(Stored records)
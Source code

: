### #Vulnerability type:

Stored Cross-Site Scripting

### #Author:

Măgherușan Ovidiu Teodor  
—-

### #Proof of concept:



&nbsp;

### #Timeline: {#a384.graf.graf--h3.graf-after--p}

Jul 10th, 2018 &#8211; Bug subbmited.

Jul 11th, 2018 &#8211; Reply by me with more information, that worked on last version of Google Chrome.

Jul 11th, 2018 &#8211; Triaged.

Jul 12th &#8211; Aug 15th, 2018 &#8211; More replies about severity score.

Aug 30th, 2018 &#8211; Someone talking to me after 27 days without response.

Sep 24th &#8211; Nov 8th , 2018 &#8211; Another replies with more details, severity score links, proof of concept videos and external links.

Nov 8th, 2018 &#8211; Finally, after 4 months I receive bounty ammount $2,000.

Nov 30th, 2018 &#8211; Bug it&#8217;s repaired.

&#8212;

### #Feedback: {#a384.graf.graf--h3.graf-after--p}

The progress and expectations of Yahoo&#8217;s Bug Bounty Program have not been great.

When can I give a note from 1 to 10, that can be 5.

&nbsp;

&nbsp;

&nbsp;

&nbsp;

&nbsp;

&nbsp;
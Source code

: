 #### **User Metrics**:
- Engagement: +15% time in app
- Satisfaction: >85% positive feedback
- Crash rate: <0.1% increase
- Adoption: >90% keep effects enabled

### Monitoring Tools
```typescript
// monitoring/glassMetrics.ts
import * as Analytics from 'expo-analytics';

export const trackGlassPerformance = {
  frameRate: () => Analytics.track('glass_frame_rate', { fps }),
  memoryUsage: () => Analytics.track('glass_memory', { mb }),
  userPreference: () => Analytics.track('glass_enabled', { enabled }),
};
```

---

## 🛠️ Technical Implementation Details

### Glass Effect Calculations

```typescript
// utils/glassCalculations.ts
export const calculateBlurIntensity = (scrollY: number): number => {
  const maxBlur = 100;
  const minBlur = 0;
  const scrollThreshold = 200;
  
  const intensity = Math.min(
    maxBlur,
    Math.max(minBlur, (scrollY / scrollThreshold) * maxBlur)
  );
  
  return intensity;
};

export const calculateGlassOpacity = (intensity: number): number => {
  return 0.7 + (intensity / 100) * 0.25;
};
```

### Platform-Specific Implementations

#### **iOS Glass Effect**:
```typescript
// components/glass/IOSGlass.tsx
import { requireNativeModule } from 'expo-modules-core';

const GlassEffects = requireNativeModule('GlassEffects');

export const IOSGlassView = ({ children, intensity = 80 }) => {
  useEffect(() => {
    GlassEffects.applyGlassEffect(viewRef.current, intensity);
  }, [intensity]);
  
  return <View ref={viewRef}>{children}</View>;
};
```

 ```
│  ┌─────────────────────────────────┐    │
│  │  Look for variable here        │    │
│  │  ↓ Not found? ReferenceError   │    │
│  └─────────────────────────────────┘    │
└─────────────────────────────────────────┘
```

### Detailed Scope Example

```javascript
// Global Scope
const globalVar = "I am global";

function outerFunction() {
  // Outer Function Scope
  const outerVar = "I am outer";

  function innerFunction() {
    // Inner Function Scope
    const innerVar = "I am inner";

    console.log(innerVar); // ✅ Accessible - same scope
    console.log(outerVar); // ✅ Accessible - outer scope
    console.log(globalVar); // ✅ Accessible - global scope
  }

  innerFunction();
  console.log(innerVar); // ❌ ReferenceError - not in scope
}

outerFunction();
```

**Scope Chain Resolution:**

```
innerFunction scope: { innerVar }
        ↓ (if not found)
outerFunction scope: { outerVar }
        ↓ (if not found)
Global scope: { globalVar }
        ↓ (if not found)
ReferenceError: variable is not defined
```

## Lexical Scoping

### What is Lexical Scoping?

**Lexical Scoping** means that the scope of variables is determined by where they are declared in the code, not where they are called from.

*WHAT THIS TASK INVOLVES*:
Nothing in the data may be left out; copy every line exactly.

*TASK RESPONSE*:
Source code

:### #Vulnerability type:

Stored Cross-Site Scripting

### #Author:

Măgherușan Ovidiu Teodor  
—-

### #Proof of concept:



&nbsp;

### #Timeline: {#a384.graf.graf--h3.graf-after--p}

Jul 10th, 2018 &#8211; Bug subbmited.

Jul 11th, 2018 &#8211; Reply by me with more information, that worked on last version of Google Chrome.

Jul 11th, 2018 &#8211; Triaged.

Jul 12th &#8211; Aug 15th, 2018 &#8211; More replies about severity score.

Aug 30th, 2018 &#8211; Someone talking to me after 27 days without response.

Sep 24th &#8211; Nov 8th , 2018 &#8211; Another replies with more details, severity score links, proof of concept videos and external links.

Nov 8th, 2018 &#8211; Finally, after 4 months I receive bounty ammount $2,000.

Nov 30th, 2018 &#8211; Bug it&#8217;s repaired.

&#8212;

### #Feedback: {#a384.graf.graf--h3.graf-after--p}

The progress and expectations of Yahoo&#8217;s Bug Bounty Program have not been great.

When can I give a note from 1 to 10, that can be 5.

&nbsp;

&nbsp;

&nbsp;

&nbsp;

&nbsp;

&nbsp;
Source code

: #### **User Metrics**:
- Engagement: +15% time in app
- Satisfaction: >85% positive feedback
- Crash rate: <0.1% increase
- Adoption: >90% keep effects enabled

### Monitoring Tools
```typescript
// monitoring/glassMetrics.ts
import * as Analytics from 'expo-analytics';

export const trackGlassPerformance = {
  frameRate: () => Analytics.track('glass_frame_rate', { fps }),
  memoryUsage: () => Analytics.track('glass_memory', { mb }),
  userPreference: () => Analytics.track('glass_enabled', { enabled }),
};
```

---

## 🛠️ Technical Implementation Details

### Glass Effect Calculations

```typescript
// utils/glassCalculations.ts
export const calculateBlurIntensity = (scrollY: number): number => {
  const maxBlur = 100;
  const minBlur = 0;
  const scrollThreshold = 200;
  
  const intensity = Math.min(
    maxBlur,
    Math.max(minBlur, (scrollY / scrollThreshold) * maxBlur)
  );
  
  return intensity;
};

export const calculateGlassOpacity = (intensity: number): number => {
  return 0.7 + (intensity / 100) * 0.25;
};
```

### Platform-Specific Implementations

#### **iOS Glass Effect**:
```typescript
// components/glass/IOSGlass.tsx
import { requireNativeModule } from 'expo-modules-core';

const GlassEffects = requireNativeModule('GlassEffects');

export const IOSGlassView = ({ children, intensity = 80 }) => {
  useEffect(() => {
    GlassEffects.applyGlassEffect(viewRef.current, intensity);
  }, [intensity]);
  
  return <View ref={viewRef}>{children}</View>;
};
```

 ```
│  ┌─────────────────────────────────┐    │
│  │  Look for variable here        │    │
│  │  ↓ Not found? ReferenceError   │    │
│  └─────────────────────────────────┘    │
└─────────────────────────────────────────┘
```

### Detailed Scope Example

```javascript
// Global Scope
const globalVar = "I am global";

function outerFunction() {
  // Outer Function Scope
  const outerVar = "I am outer";

  function innerFunction() {
    // Inner Function Scope
    const innerVar = "I am inner";

    console.log(innerVar); // ✅ Accessible - same scope
    console.log(outerVar); // ✅ Accessible - outer scope
    console.log(globalVar); // ✅ Accessible - global scope
  }

  innerFunction();
  console.log(innerVar); // ❌ ReferenceError - not in scope
}

outerFunction();
```

**Scope Chain Resolution:**

```
innerFunction scope: { innerVar }
        ↓ (if not found)
outerFunction scope: { outerVar }
        ↓ (if not found)
Global scope: { globalVar }
        ↓ (if not found)
ReferenceError: variable is not defined
```

## Lexical Scoping

### What is Lexical Scoping?

**Lexical Scoping** means that the scope of variables is determined by where they are declared in the code, not where they are called from.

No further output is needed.